The light passing into the film introduces a path difference.
Hope this shows you how to proceed
 
  • #3
The order of interference (m) for both wavelengths differ by 1. But you can not get the thickness without the refractive index. Is it n=1.61?

The reflected light is maximum if

2tn=(m+1/2)λ,and this is true for two wavelengths =>
(m1+1/2)=(2tn)/λ1
(m2+1/2)=(2tn)/λ2

Subtracting the equations we get that 2tn(1/λ1-1/λ2)=1. Solve for t.

ehild
 
Last edited:

1. What is the index of refraction?

The index of refraction is a measure of how much a material can bend or refract light. It is defined as the ratio of the speed of light in a vacuum to the speed of light in the material.

2. How does the index of refraction vary with different wavelengths of light?

The index of refraction can vary with different wavelengths of light due to the phenomenon of dispersion. In general, the shorter the wavelength, the higher the index of refraction.

3. Why is the index of refraction important in optics?

The index of refraction is important in optics because it determines how light will behave when passing through different materials. It is also used in the design and construction of lenses and other optical devices.

4. How can the index of refraction be measured?

The index of refraction can be measured using a variety of techniques, such as the critical angle method, the spectrometer method, or the Michelson interferometer method.

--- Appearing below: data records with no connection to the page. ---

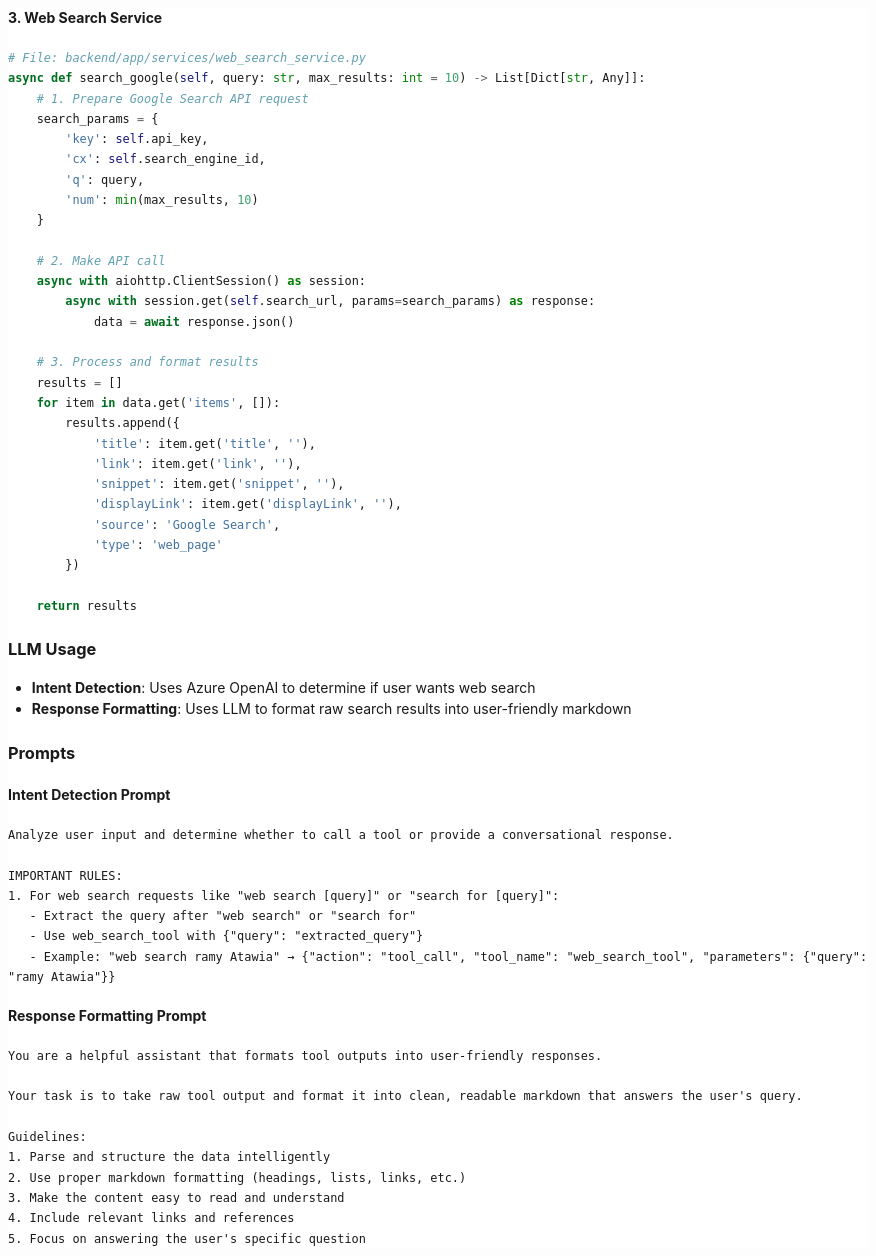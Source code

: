 #### 3. **Web Search Service**
```python
# File: backend/app/services/web_search_service.py
async def search_google(self, query: str, max_results: int = 10) -> List[Dict[str, Any]]:
    # 1. Prepare Google Search API request
    search_params = {
        'key': self.api_key,
        'cx': self.search_engine_id,
        'q': query,
        'num': min(max_results, 10)
    }
    
    # 2. Make API call
    async with aiohttp.ClientSession() as session:
        async with session.get(self.search_url, params=search_params) as response:
            data = await response.json()
    
    # 3. Process and format results
    results = []
    for item in data.get('items', []):
        results.append({
            'title': item.get('title', ''),
            'link': item.get('link', ''),
            'snippet': item.get('snippet', ''),
            'displayLink': item.get('displayLink', ''),
            'source': 'Google Search',
            'type': 'web_page'
        })
    
    return results
```

### LLM Usage

- **Intent Detection**: Uses Azure OpenAI to determine if user wants web search
- **Response Formatting**: Uses LLM to format raw search results into user-friendly markdown

### Prompts

#### Intent Detection Prompt
```
Analyze user input and determine whether to call a tool or provide a conversational response.

IMPORTANT RULES:
1. For web search requests like "web search [query]" or "search for [query]":
   - Extract the query after "web search" or "search for"
   - Use web_search_tool with {"query": "extracted_query"}
   - Example: "web search ramy Atawia" → {"action": "tool_call", "tool_name": "web_search_tool", "parameters": {"query": "ramy Atawia"}}
```

#### Response Formatting Prompt
```
You are a helpful assistant that formats tool outputs into user-friendly responses.

Your task is to take raw tool output and format it into clean, readable markdown that answers the user's query.

Guidelines:
1. Parse and structure the data intelligently
2. Use proper markdown formatting (headings, lists, links, etc.)
3. Make the content easy to read and understand
4. Include relevant links and references
5. Focus on answering the user's specific question
```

Each method involves measuring the angle or wavelength of light as it passes through a material and using the known properties of the material to calculate the index of refraction.

5. What are some examples of materials with different indices of refraction for different wavelengths?

Some examples of materials with different indices of refraction for different wavelengths include glass, water, and diamond. Glass has a higher index of refraction for shorter wavelengths, while water has a higher index of refraction for longer wavelengths. Diamond has a very high index of refraction for all wavelengths, making it a valuable material for optical devices.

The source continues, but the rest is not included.